Work order
Beginning with the first line, please repeat the entries exactly and end on the line that contains "3. [LightVQA_Plus](.aigve/configs/lightvqa_plus.py)".

Listed entries
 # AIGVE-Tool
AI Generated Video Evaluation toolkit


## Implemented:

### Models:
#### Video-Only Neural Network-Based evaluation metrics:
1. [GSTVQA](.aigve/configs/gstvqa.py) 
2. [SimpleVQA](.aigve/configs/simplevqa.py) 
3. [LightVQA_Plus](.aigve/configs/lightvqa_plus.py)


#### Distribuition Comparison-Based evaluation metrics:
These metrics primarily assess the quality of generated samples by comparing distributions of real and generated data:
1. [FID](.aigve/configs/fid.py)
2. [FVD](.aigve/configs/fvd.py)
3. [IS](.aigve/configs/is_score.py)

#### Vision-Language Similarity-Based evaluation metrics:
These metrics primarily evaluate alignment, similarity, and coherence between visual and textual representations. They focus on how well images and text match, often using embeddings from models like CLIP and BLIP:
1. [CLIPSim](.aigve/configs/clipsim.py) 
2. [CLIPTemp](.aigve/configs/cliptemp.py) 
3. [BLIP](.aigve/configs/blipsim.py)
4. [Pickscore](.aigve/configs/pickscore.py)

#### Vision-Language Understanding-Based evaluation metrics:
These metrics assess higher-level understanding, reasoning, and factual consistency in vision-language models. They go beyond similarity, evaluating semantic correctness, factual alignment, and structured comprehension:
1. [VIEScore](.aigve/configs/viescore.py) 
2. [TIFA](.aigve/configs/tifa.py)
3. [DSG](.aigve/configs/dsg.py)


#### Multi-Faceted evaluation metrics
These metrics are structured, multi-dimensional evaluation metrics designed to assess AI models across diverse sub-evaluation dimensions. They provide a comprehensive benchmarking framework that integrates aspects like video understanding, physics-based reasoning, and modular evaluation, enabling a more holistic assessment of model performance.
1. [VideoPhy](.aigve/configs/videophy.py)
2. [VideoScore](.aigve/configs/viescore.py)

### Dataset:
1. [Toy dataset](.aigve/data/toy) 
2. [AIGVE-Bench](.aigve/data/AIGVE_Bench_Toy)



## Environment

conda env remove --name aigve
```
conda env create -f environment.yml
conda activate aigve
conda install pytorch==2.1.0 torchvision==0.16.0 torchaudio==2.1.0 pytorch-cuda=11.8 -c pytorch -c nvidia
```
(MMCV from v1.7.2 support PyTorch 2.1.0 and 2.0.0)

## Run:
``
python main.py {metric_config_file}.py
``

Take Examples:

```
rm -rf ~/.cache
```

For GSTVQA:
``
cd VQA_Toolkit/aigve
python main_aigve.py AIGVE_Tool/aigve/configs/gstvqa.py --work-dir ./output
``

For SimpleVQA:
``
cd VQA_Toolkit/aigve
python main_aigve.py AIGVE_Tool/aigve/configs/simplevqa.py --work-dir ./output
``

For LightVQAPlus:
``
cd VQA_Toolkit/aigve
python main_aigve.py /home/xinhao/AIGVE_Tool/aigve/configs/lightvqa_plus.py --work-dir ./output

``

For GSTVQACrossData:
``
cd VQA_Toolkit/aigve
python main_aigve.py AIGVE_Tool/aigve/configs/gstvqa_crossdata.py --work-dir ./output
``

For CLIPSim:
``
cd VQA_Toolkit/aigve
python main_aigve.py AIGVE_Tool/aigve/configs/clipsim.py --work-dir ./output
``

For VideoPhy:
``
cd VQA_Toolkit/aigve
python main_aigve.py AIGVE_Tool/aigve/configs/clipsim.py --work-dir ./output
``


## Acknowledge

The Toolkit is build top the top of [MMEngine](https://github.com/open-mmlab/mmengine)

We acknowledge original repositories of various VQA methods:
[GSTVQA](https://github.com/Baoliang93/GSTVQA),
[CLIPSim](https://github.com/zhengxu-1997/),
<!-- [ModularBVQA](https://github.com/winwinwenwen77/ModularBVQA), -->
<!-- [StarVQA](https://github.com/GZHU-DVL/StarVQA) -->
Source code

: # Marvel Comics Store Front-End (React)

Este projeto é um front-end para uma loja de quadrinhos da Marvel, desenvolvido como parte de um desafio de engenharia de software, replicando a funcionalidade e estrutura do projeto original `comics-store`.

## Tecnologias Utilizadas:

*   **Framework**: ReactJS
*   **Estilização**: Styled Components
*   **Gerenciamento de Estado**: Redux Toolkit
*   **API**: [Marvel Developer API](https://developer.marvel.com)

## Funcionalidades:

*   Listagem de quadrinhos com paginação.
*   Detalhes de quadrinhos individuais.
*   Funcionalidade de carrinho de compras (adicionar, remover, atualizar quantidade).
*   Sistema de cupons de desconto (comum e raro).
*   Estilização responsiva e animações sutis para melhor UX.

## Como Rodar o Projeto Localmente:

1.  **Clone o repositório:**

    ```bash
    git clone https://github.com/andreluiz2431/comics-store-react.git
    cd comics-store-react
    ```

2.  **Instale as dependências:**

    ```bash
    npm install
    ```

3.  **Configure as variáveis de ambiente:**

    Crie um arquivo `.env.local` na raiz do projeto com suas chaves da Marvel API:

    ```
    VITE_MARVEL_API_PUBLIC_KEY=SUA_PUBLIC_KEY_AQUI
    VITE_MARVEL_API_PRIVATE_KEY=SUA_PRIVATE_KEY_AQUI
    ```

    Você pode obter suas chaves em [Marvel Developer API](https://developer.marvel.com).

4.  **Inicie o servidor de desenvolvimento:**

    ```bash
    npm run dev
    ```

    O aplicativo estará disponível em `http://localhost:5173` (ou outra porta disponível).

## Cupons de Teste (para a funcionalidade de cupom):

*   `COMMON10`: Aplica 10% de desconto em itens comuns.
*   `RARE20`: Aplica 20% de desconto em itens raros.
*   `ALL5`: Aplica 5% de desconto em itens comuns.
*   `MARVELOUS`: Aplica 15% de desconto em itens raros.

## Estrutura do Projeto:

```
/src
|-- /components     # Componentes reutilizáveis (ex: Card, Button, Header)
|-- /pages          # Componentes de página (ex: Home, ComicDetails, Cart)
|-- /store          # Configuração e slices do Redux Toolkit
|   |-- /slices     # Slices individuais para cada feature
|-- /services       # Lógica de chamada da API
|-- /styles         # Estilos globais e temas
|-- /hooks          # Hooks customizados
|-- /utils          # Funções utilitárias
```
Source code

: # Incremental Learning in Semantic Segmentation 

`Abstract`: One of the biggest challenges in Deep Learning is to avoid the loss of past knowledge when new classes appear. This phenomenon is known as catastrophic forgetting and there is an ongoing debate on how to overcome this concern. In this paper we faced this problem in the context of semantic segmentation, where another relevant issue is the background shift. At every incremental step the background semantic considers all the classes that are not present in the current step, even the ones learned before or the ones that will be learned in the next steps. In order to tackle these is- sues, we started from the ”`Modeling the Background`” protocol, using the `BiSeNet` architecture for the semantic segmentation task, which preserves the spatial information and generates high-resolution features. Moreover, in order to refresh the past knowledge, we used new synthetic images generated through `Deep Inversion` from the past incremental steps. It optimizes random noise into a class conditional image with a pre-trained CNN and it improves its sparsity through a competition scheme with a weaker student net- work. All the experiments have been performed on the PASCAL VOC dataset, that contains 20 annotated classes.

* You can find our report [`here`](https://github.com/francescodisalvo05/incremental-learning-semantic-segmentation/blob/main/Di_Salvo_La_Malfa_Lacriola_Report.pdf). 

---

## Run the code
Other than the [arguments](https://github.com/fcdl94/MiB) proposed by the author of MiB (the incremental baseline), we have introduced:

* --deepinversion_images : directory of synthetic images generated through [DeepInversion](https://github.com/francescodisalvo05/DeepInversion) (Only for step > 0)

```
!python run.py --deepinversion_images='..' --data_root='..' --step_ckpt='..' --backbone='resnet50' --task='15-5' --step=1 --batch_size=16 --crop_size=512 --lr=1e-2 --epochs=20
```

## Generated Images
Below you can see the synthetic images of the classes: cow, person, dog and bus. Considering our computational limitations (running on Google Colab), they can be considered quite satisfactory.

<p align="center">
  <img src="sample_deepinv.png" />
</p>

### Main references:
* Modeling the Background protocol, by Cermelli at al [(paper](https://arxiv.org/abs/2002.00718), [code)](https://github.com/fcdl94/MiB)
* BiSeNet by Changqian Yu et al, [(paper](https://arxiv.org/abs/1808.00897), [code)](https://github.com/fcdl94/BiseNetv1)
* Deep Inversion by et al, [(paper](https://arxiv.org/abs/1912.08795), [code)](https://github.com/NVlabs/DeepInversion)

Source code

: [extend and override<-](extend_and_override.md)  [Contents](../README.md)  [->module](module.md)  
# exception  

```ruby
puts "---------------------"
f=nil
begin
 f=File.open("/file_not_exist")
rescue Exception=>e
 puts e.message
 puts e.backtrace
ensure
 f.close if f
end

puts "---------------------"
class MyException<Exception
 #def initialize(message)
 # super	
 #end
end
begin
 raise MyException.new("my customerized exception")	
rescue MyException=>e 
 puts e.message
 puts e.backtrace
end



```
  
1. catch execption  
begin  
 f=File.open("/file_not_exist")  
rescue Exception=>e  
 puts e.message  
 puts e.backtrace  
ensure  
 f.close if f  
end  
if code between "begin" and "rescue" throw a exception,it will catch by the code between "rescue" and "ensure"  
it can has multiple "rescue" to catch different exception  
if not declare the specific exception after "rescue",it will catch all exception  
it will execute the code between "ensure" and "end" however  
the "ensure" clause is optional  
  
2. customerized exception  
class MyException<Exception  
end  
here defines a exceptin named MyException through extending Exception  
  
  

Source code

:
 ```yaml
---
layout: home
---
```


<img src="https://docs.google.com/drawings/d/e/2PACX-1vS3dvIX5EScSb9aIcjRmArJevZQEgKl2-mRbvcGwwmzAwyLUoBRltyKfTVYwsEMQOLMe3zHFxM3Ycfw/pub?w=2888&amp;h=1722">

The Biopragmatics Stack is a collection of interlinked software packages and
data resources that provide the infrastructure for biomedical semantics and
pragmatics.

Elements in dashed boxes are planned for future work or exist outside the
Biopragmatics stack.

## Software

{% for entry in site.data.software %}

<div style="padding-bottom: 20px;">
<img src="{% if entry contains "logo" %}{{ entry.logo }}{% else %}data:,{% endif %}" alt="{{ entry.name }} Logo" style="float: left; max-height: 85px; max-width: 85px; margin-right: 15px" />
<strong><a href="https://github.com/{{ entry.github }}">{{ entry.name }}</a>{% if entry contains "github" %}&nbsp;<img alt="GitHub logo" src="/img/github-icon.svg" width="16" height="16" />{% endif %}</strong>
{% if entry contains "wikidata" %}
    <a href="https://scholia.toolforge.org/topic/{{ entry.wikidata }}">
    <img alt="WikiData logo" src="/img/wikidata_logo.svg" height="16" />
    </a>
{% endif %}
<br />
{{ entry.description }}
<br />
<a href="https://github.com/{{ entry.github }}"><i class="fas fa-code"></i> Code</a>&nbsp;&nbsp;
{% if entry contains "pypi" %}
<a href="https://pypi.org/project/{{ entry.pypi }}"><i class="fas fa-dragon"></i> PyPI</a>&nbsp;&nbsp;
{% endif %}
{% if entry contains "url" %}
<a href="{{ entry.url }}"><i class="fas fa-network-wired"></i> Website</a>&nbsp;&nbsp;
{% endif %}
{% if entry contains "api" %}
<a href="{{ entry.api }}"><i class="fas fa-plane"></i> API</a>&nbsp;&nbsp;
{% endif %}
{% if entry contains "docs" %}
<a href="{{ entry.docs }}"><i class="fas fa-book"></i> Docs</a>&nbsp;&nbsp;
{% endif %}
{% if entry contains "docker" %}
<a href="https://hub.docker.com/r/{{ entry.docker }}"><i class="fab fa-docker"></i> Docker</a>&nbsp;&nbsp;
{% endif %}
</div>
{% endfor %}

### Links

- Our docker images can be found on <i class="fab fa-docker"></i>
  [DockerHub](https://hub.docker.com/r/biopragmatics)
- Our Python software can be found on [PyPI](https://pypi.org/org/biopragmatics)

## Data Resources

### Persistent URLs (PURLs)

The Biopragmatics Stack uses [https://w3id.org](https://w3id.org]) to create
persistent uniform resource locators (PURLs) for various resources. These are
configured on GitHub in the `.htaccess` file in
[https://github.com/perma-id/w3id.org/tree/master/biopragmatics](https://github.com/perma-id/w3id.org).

Task response
 # AIGVE-Tool
AI Generated Video Evaluation toolkit


## Implemented:

### Models:
#### Video-Only Neural Network-Based evaluation metrics:
1. [GSTVQA](.aigve/configs/gstvqa.py) 
2. [SimpleVQA](.aigve/configs/simplevqa.py) 
3. [LightVQA_Plus](.aigve/configs/lightvqa_plus.py)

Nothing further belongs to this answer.